En un mundo libre (2007) es una película de Ken Loach que no ha perdido un ápice de actualidad ahora que la cuestión de la inmigración se percibe como un problema para gran parte de la ciudadanía y, también, para los líderes políticos, enzarzados a la greña por esta cuestión, tanto dentro de cada estado como en el conjunto de la Unión Europea. En el momento de producción de la película, el Reino Unido estaba en la UE. Ahora no lo está, pero la situación es la misma para ellos que para la UE en cuestión de inmigración, si bien ellos no tienen ninguna frontera terrestre que defender.
La protagonista de la película es Angie, una chica de unos treinta años, madre soltera que trabaja en una ETT. El filme empieza en Katowice, siendo su tarea facilitar la llegada de trabajadores polacos al Reino Unido. Tras cortar en seco lo que, con los parámetros aplicados a Rubiales, es una agresión sexual por parte de uno de sus jefes, es despedida de la ETT. Entonces decide, junto a una amiga y compañera de piso, crear ella misma una ETT que se dedique a captar trabajadores extranjeros y hacer de mediadoras con empresas que necesitan mano de obra, normalmente de forma puntual para pequeños contratos.

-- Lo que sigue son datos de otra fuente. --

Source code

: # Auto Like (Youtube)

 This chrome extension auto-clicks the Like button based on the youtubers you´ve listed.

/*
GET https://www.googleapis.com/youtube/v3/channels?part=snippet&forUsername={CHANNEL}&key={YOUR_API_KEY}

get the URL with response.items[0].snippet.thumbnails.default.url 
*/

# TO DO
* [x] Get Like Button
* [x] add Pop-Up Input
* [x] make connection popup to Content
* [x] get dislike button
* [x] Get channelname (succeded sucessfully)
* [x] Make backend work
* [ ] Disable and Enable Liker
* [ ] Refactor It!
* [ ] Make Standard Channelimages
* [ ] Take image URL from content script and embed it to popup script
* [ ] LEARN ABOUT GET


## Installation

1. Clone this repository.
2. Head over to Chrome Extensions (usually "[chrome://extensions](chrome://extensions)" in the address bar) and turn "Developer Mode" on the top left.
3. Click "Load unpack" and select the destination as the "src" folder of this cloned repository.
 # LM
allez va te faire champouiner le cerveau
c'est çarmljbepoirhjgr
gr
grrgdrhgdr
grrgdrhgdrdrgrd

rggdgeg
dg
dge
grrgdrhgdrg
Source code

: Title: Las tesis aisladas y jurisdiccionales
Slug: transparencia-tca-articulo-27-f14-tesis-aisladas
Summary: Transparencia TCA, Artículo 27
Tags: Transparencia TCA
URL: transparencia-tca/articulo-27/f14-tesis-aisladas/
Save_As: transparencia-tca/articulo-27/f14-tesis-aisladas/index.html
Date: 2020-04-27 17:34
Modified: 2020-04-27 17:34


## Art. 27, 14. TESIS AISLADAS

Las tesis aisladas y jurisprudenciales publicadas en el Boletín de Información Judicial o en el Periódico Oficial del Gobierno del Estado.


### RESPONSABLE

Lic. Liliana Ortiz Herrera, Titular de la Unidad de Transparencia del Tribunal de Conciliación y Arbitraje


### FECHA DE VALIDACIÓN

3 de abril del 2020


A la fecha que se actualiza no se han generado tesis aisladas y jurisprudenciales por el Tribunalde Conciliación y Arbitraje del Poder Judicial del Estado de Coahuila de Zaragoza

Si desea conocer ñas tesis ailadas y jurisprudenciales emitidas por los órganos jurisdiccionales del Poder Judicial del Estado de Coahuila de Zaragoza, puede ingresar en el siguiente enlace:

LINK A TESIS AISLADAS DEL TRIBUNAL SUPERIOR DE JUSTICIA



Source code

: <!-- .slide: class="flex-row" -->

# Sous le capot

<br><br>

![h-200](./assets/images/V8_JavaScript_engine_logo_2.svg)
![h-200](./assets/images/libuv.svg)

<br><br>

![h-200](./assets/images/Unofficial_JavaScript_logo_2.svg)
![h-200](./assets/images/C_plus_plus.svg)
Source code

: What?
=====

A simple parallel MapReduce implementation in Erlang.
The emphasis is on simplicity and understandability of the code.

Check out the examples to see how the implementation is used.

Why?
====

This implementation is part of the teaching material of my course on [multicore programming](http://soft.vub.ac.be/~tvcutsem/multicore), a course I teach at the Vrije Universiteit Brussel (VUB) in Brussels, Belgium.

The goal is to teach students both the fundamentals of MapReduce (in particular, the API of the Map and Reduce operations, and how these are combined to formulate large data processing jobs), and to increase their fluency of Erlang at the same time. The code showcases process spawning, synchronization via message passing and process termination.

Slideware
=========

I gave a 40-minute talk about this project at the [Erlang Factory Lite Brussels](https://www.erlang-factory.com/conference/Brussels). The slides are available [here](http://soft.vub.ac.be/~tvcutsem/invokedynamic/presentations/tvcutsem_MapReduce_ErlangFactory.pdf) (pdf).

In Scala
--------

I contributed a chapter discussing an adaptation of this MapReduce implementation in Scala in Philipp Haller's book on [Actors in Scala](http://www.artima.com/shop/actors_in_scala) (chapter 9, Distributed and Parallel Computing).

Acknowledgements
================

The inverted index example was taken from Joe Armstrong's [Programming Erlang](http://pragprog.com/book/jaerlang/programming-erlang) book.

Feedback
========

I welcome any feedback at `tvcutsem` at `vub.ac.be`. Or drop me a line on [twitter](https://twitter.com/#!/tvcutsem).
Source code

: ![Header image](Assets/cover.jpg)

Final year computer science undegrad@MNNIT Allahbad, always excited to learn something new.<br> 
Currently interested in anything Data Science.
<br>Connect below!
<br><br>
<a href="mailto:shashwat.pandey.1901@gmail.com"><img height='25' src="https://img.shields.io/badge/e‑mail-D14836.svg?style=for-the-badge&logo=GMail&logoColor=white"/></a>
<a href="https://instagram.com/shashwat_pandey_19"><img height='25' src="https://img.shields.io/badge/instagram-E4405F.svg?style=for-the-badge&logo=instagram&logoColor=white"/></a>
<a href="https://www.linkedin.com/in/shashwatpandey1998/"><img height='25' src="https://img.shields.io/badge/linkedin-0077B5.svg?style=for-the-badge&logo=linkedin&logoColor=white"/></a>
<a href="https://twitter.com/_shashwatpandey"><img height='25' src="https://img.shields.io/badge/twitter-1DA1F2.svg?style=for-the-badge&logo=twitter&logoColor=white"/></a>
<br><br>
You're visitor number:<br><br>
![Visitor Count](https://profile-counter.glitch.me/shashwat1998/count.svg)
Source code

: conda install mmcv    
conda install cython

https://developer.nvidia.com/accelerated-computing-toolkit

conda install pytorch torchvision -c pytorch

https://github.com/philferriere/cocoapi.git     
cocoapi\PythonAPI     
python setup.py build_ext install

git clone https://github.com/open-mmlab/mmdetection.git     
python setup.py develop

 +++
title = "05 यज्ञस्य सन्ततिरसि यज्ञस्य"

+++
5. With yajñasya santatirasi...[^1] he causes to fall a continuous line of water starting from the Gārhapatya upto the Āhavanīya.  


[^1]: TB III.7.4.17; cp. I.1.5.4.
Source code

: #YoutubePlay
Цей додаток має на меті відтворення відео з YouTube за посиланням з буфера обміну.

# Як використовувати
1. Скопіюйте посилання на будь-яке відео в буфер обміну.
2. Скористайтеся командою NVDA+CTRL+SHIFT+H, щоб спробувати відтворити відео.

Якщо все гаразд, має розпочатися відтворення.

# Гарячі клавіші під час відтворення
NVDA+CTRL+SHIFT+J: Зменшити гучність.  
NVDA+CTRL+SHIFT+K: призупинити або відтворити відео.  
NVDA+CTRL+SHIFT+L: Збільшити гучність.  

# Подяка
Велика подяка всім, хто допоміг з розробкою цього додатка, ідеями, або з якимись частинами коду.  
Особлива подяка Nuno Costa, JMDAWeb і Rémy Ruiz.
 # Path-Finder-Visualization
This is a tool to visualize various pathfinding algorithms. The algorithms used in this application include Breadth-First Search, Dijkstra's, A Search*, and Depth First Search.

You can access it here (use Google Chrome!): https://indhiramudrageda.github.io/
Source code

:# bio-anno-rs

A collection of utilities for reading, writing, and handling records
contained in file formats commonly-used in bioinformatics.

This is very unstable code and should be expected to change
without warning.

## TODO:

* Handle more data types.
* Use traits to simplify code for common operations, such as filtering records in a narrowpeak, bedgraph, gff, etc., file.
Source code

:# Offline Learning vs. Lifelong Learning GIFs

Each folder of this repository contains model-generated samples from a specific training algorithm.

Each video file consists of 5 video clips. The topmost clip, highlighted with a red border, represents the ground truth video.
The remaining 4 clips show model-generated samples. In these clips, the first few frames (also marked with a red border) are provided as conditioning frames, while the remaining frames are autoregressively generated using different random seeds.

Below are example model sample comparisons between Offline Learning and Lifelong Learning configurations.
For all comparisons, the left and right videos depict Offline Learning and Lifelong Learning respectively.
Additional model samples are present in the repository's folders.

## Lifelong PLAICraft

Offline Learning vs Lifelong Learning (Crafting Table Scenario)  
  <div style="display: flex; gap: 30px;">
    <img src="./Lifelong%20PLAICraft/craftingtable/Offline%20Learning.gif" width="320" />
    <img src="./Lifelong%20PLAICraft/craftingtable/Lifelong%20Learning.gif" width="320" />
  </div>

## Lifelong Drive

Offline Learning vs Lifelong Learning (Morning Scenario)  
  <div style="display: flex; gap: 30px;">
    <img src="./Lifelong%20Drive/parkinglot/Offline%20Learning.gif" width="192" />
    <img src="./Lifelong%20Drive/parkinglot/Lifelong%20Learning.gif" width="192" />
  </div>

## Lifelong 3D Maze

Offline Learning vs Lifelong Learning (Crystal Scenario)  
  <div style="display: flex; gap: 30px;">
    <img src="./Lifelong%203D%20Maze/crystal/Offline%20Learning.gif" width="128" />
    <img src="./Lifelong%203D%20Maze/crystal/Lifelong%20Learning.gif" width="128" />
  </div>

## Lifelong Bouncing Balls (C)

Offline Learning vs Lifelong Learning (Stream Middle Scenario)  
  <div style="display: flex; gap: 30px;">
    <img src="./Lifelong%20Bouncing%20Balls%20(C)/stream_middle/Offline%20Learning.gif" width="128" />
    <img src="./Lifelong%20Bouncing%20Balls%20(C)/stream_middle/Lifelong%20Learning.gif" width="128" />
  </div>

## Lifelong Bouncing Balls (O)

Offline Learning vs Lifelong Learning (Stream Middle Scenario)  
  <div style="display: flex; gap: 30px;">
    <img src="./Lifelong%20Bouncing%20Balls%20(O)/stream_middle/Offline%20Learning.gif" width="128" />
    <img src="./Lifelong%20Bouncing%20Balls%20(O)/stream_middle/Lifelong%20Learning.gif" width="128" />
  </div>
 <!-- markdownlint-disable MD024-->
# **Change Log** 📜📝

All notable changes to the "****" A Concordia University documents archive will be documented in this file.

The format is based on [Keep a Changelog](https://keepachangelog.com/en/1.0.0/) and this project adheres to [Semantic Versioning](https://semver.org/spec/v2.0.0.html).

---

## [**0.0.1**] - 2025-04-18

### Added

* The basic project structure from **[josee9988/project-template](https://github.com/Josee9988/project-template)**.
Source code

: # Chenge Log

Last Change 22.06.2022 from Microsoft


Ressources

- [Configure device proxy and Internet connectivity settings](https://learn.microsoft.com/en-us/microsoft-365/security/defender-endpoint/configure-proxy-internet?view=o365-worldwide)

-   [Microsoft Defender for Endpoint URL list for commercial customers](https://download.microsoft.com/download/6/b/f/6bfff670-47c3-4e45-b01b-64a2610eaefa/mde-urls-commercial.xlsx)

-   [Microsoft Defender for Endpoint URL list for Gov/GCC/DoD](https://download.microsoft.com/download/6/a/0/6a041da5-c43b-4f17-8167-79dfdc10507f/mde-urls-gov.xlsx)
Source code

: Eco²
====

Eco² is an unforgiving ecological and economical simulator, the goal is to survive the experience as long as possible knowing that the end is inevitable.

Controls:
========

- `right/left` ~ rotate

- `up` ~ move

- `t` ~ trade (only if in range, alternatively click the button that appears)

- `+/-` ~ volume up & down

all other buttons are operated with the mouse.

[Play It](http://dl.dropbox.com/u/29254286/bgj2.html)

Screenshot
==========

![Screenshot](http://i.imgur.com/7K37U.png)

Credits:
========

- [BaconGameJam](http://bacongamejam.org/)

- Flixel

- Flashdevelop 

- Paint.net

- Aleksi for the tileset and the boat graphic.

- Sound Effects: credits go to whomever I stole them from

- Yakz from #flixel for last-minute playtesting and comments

La forma de empezar es chapucera, operando de forma ilegal y esperando, tras unos meses, legalizar la situación de la empresa. La gestión de la empresa no va mal, pero empeora por causa de unos impagos de los empresarios que han pagado el servicio de reclutar trabajadores. Por otro lado, se plantea la problemática de la gente que no puede trabajar por no tener papeles, con los que Angie en principio empatiza y contacta con quien puede proporcionar pasaportes falsos a un grupo de iraníes.
Volcada en el trabajo, la película también se centra en su vida familiar, un hijo unos 10 años que tiene problemas escolares por sentirse desatendido por su madre y una relación conflictiva con sus padres, especialmente el abuelo del niño, que dedica gran parte de su tiempo a atender a su nieto recriminando a su hija su poca dedicación.
Ante los impagos que han sufrido los inmigrantes, y a pesar de que la situación no es culpa de Angie, un grupo la amedranta utilizando a su hijo y le sustrae una parte del dinero que, junto a su amiga, tenía de un negocio paralelo de sobrexplotación de vivienda para inmigrantes en situación de precariedad, alquilando sucesivamente un espacio por turnos. Aún le queda una parte por pagar a los inmigrantes que no han cobrado y la acción se traslada a Kiev, ciudad en la que vemos a Angie captar ucranianos para trasladar al Reino Unido e intuimos que va a trapichear para conseguir dinero y saldar sus deudas.
A Loach siempre le suele acompañar una eficacia narrativa que, aquí, se aúna con un tema igual de actual que en el momento de la filmación: ¿qué cupo de inmigración se necesita aceptar en los países europeos? ¿cómo garantizar sus derechos y que no sean esquilmados por empresarios desaprensivos? ¿qué hacer con la gente que ha entrado ilegalmente a un país?
Por supuesto, el problema central que describe Loach es la precariedad que conlleva a las relaciones laborales el capitalismo salvaje, pero me gusta del filme una cosa y es que no hay personajes positivos. Angie es capaz de proporcionar pasaportes falsos a inmigrantes ilegales, pero, más tarde, ella misma denuncia el campamento en el que están porque necesita que se vacíe para dar alojamiento a otra partida de trabajadores extranjeros, estos con papeles, que va a colocar para trabajar en una empresa. Su modo de llevar la empresa y el lucro en explotar de manera intensiva la vivienda a costa de la precariedad de los inmigrantes es altamente criticable. Y es que el propio Ken Loach define a su protagonista como “el producto de la contrarrevolución tatcheriana, que ha hecho hincapié en los negocios y éxitos empresariales, que ha premiado a los que se han abierto camino a codazos”. Pero tampoco los inmigrantes componen en su totalidad un grupo inocente y, unos cuantos, reaccionan de forma violenta a los impagos invadiendo el domicilio de Angie, amordazándola y amenazándola, con maneras propias de gente criminal.
Extraordinaria interpretación de Kierston Wareing en el papel de Angie, dando muy bien ese registro de persona impulsiva, emprendedora, contradictoria y, finalmente, superada por las adversidades en su intento, después de una vida laboral que se intuye convulsa, de ser su propia jefa.
Loach se ha jubilado pero su cine, dada gran parte de su temática dedicada a describir los desmanes del mundo capitalista y las personas oprimidas, sigue siendo necesario.